Instructions for the task:
Transcribe every line of the listing below without any deviation.

Recorded data:
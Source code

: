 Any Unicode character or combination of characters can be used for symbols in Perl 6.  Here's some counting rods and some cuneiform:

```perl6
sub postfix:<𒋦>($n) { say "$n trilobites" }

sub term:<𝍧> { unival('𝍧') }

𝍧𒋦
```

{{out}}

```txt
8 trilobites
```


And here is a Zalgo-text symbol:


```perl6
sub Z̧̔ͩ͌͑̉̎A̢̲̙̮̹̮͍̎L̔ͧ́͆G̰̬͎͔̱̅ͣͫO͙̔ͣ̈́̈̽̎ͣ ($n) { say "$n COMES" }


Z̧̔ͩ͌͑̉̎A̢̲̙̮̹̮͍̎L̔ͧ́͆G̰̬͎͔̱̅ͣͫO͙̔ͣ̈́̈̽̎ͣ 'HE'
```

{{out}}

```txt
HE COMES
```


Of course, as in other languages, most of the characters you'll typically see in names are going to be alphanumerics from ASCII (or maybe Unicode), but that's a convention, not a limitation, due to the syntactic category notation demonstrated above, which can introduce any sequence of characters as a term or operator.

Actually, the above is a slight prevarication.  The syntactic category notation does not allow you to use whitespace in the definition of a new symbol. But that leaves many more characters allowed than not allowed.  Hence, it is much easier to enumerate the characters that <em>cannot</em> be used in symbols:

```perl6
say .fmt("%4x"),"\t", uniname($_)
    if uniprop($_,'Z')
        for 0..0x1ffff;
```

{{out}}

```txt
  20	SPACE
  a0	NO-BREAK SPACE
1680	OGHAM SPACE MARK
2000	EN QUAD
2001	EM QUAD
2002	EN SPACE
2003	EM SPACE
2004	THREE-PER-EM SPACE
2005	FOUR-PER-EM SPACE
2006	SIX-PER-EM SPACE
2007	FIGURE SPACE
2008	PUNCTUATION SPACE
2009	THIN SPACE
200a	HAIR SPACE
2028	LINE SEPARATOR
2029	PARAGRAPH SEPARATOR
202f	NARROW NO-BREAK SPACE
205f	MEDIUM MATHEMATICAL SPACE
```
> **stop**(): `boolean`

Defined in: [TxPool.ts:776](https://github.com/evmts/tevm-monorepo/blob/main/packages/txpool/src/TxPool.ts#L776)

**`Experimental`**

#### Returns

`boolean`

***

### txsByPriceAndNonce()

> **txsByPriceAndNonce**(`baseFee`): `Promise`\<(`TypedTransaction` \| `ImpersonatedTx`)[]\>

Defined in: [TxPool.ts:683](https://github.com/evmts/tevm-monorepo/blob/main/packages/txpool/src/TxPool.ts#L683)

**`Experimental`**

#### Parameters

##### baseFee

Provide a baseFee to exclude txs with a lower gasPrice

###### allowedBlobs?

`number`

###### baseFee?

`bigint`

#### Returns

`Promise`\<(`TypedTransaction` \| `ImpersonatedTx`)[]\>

The answer:
Source code

: Any Unicode character or combination of characters can be used for symbols in Perl 6.  Here's some counting rods and some cuneiform:

```perl6
sub postfix:<𒋦>($n) { say "$n trilobites" }

sub term:<𝍧> { unival('𝍧') }

𝍧𒋦
```

{{out}}

```txt
8 trilobites
```


And here is a Zalgo-text symbol:


```perl6
sub Z̧̔ͩ͌͑̉̎A̢̲̙̮̹̮͍̎L̔ͧ́͆G̰̬͎͔̱̅ͣͫO͙̔ͣ̈́̈̽̎ͣ ($n) { say "$n COMES" }


Z̧̔ͩ͌͑̉̎A̢̲̙̮̹̮͍̎L̔ͧ́͆G̰̬͎͔̱̅ͣͫO͙̔ͣ̈́̈̽̎ͣ 'HE'
```

{{out}}

```txt
HE COMES
```


Of course, as in other languages, most of the characters you'll typically see in names are going to be alphanumerics from ASCII (or maybe Unicode), but that's a convention, not a limitation, due to the syntactic category notation demonstrated above, which can introduce any sequence of characters as a term or operator.

Actually, the above is a slight prevarication.  The syntactic category notation does not allow you to use whitespace in the definition of a new symbol. But that leaves many more characters allowed than not allowed.  Hence, it is much easier to enumerate the characters that <em>cannot</em> be used in symbols:

```perl6
say .fmt("%4x"),"\t", uniname($_)
    if uniprop($_,'Z')
        for 0..0x1ffff;
```

{{out}}

```txt
  20	SPACE
  a0	NO-BREAK SPACE
1680	OGHAM SPACE MARK
2000	EN QUAD
2001	EM QUAD
2002	EN SPACE
2003	EM SPACE
2004	THREE-PER-EM SPACE
2005	FOUR-PER-EM SPACE
2006	SIX-PER-EM SPACE
2007	FIGURE SPACE
2008	PUNCTUATION SPACE
2009	THIN SPACE
200a	HAIR SPACE
2028	LINE SEPARATOR
2029	PARAGRAPH SEPARATOR
202f	NARROW NO-BREAK SPACE
205f	MEDIUM MATHEMATICAL SPACE
```
> **stop**(): `boolean`

Defined in: [TxPool.ts:776](https://github.com/evmts/tevm-monorepo/blob/main/packages/txpool/src/TxPool.ts#L776)

**`Experimental`**

#### Returns

`boolean`

***

### txsByPriceAndNonce()

> **txsByPriceAndNonce**(`baseFee`): `Promise`\<(`TypedTransaction` \| `ImpersonatedTx`)[]\>

Defined in: [TxPool.ts:683](https://github.com/evmts/tevm-monorepo/blob/main/packages/txpool/src/TxPool.ts#L683)

**`Experimental`**

#### Parameters

##### baseFee

Provide a baseFee to exclude txs with a lower gasPrice

###### allowedBlobs?

`number`

###### baseFee?

`bigint`

#### Returns

`Promise`\<(`TypedTransaction` \| `ImpersonatedTx`)[]\>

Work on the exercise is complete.